**Given records**

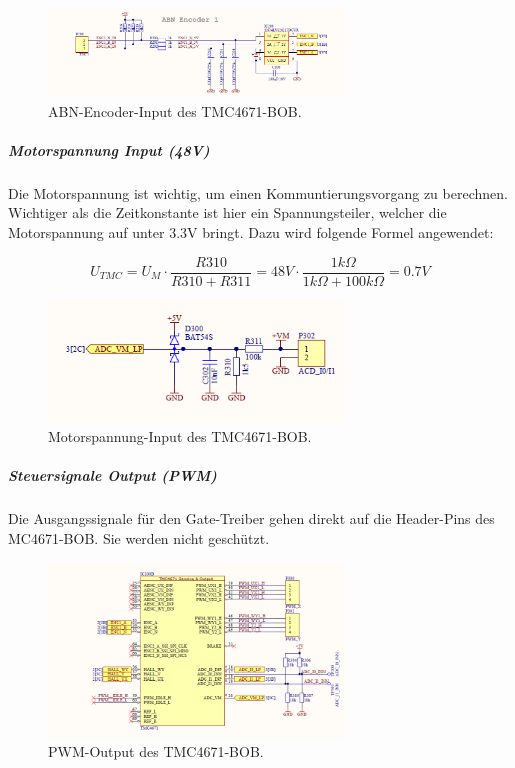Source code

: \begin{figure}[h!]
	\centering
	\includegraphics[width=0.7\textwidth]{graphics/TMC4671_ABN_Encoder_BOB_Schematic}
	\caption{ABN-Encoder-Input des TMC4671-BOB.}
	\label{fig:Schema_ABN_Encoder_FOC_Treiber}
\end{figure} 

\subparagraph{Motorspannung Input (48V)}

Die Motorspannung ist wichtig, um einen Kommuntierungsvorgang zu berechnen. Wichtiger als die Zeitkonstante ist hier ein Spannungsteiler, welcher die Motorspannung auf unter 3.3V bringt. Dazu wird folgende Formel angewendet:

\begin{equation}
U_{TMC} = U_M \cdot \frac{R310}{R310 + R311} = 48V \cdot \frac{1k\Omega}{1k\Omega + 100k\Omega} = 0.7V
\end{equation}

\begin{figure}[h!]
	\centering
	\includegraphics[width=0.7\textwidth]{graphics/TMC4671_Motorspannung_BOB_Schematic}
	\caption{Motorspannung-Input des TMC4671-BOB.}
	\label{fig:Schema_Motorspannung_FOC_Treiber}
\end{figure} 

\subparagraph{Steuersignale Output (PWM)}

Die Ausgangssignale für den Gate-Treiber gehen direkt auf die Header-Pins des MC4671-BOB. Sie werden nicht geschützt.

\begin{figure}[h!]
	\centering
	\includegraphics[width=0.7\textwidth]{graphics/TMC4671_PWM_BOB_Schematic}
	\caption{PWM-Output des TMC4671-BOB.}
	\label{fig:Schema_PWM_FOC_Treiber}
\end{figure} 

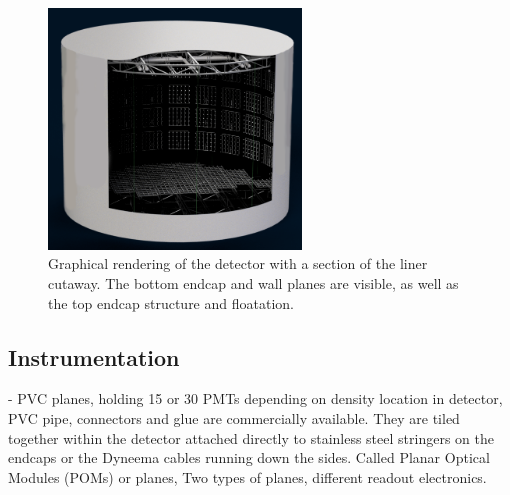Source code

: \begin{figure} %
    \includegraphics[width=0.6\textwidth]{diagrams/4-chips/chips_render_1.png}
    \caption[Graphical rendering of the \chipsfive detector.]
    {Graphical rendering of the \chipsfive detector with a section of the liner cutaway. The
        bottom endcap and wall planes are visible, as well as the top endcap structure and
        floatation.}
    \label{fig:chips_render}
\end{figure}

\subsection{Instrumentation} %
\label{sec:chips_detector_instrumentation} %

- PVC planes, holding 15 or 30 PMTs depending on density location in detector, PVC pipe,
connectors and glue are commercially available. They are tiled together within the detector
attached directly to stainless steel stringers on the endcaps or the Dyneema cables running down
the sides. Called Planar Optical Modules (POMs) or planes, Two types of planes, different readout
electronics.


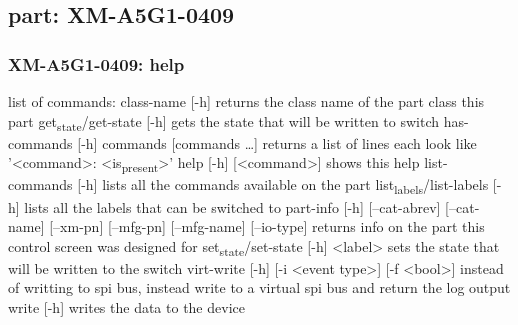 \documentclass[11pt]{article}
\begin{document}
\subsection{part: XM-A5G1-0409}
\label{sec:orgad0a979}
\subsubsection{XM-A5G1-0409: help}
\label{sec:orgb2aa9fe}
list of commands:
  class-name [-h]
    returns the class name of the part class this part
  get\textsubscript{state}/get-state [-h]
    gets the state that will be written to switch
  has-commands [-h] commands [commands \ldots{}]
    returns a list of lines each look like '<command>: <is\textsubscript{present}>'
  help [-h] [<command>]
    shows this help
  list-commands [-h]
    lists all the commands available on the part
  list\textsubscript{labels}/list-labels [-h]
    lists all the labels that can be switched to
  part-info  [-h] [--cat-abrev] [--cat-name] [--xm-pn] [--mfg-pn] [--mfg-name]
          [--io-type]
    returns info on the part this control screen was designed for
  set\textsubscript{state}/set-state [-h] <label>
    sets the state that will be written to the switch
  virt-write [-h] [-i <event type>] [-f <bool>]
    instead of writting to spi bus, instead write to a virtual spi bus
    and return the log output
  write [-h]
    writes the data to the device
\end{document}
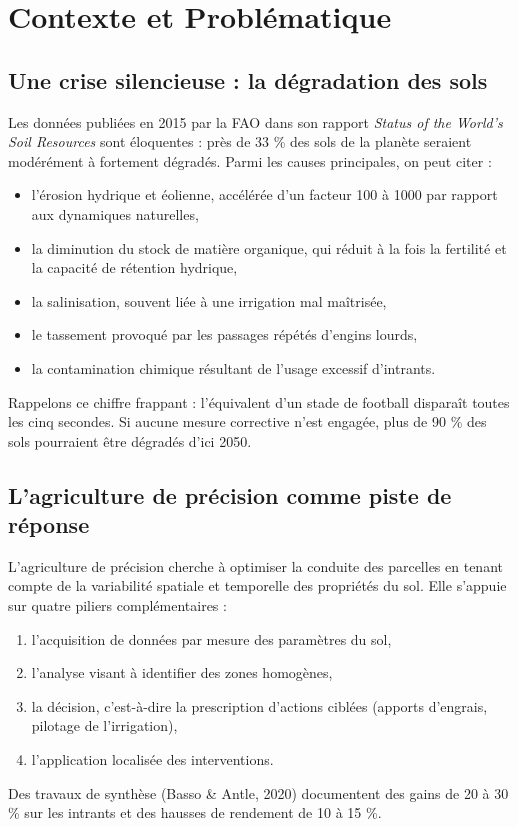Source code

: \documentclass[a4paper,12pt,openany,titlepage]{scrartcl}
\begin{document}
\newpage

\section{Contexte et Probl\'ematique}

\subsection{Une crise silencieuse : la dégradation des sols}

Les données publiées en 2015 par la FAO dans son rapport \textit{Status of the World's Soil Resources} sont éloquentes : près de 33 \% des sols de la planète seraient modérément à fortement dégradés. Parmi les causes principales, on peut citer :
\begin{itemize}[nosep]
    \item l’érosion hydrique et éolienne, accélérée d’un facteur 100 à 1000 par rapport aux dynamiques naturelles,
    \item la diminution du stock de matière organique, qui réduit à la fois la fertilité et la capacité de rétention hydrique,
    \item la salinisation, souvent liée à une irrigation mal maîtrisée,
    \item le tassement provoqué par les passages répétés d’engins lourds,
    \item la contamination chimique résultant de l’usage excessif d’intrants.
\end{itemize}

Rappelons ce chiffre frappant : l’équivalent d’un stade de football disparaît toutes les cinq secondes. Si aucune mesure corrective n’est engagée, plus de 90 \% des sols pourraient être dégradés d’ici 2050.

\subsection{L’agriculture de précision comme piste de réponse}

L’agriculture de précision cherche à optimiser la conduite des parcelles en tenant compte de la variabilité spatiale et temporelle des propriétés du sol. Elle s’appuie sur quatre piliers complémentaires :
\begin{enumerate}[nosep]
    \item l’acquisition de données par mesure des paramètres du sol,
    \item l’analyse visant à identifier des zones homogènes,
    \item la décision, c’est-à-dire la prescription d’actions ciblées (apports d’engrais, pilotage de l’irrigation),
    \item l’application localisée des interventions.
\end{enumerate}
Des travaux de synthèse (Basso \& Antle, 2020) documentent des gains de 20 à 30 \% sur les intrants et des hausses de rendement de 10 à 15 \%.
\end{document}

**What you should do**
Each record should be written out exactly, and each image should be omitted.

**Result below**
Source code

: \begin{figure}[h!]
	\centering
	\includegraphics[width=0.7\textwidth]{graphics/TMC4671_ABN_Encoder_BOB_Schematic}
	\caption{ABN-Encoder-Input des TMC4671-BOB.}
	\label{fig:Schema_ABN_Encoder_FOC_Treiber}
\end{figure} 

\subparagraph{Motorspannung Input (48V)}

Die Motorspannung ist wichtig, um einen Kommuntierungsvorgang zu berechnen. Wichtiger als die Zeitkonstante ist hier ein Spannungsteiler, welcher die Motorspannung auf unter 3.3V bringt. Dazu wird folgende Formel angewendet:

\begin{equation}
U_{TMC} = U_M \cdot \frac{R310}{R310 + R311} = 48V \cdot \frac{1k\Omega}{1k\Omega + 100k\Omega} = 0.7V
\end{equation}

\begin{figure}[h!]
	\centering
	\includegraphics[width=0.7\textwidth]{graphics/TMC4671_Motorspannung_BOB_Schematic}
	\caption{Motorspannung-Input des TMC4671-BOB.}
	\label{fig:Schema_Motorspannung_FOC_Treiber}
\end{figure} 

\subparagraph{Steuersignale Output (PWM)}

Die Ausgangssignale für den Gate-Treiber gehen direkt auf die Header-Pins des MC4671-BOB. Sie werden nicht geschützt.

\begin{figure}[h!]
	\centering
	\includegraphics[width=0.7\textwidth]{graphics/TMC4671_PWM_BOB_Schematic}
	\caption{PWM-Output des TMC4671-BOB.}
	\label{fig:Schema_PWM_FOC_Treiber}
\end{figure} 

Source code

: \begin{figure} %
    \includegraphics[width=0.6\textwidth]{diagrams/4-chips/chips_render_1.png}
    \caption[Graphical rendering of the \chipsfive detector.]
    {Graphical rendering of the \chipsfive detector with a section of the liner cutaway. The
        bottom endcap and wall planes are visible, as well as the top endcap structure and
        floatation.}
    \label{fig:chips_render}
\end{figure}

\subsection{Instrumentation} %
\label{sec:chips_detector_instrumentation} %

- PVC planes, holding 15 or 30 PMTs depending on density location in detector, PVC pipe,
connectors and glue are commercially available. They are tiled together within the detector
attached directly to stainless steel stringers on the endcaps or the Dyneema cables running down
the sides. Called Planar Optical Modules (POMs) or planes, Two types of planes, different readout
electronics.


 \documentclass[11pt]{article}
\begin{document}
\subsection{part: XM-A5G1-0409}
\label{sec:orgad0a979}
\subsubsection{XM-A5G1-0409: help}
\label{sec:orgb2aa9fe}
list of commands:
  class-name [-h]
    returns the class name of the part class this part
  get\textsubscript{state}/get-state [-h]
    gets the state that will be written to switch
  has-commands [-h] commands [commands \ldots{}]
    returns a list of lines each look like '<command>: <is\textsubscript{present}>'
  help [-h] [<command>]
    shows this help
  list-commands [-h]
    lists all the commands available on the part
  list\textsubscript{labels}/list-labels [-h]
    lists all the labels that can be switched to
  part-info  [-h] [--cat-abrev] [--cat-name] [--xm-pn] [--mfg-pn] [--mfg-name]
          [--io-type]
    returns info on the part this control screen was designed for
  set\textsubscript{state}/set-state [-h] <label>
    sets the state that will be written to the switch
  virt-write [-h] [-i <event type>] [-f <bool>]
    instead of writting to spi bus, instead write to a virtual spi bus
    and return the log output
  write [-h]
    writes the data to the device
\end{document}
Source code

: \documentclass[a4paper,12pt,openany,titlepage]{scrartcl}
\begin{document}
\newpage

\section{Contexte et Probl\'ematique}

\subsection{Une crise silencieuse : la dégradation des sols}

Les données publiées en 2015 par la FAO dans son rapport \textit{Status of the World's Soil Resources} sont éloquentes : près de 33 \% des sols de la planète seraient modérément à fortement dégradés. Parmi les causes principales, on peut citer :
\begin{itemize}[nosep]
    \item l’érosion hydrique et éolienne, accélérée d’un facteur 100 à 1000 par rapport aux dynamiques naturelles,
    \item la diminution du stock de matière organique, qui réduit à la fois la fertilité et la capacité de rétention hydrique,
    \item la salinisation, souvent liée à une irrigation mal maîtrisée,
    \item le tassement provoqué par les passages répétés d’engins lourds,
    \item la contamination chimique résultant de l’usage excessif d’intrants.
\end{itemize}

Rappelons ce chiffre frappant : l’équivalent d’un stade de football disparaît toutes les cinq secondes. Si aucune mesure corrective n’est engagée, plus de 90 \% des sols pourraient être dégradés d’ici 2050.

\subsection{L’agriculture de précision comme piste de réponse}

L’agriculture de précision cherche à optimiser la conduite des parcelles en tenant compte de la variabilité spatiale et temporelle des propriétés du sol. Elle s’appuie sur quatre piliers complémentaires :
\begin{enumerate}[nosep]
    \item l’acquisition de données par mesure des paramètres du sol,
    \item l’analyse visant à identifier des zones homogènes,
    \item la décision, c’est-à-dire la prescription d’actions ciblées (apports d’engrais, pilotage de l’irrigation),
    \item l’application localisée des interventions.
\end{enumerate}
Des travaux de synthèse (Basso \& Antle, 2020) documentent des gains de 20 à 30 \% sur les intrants et des hausses de rendement de 10 à 15 \%.
\end{document}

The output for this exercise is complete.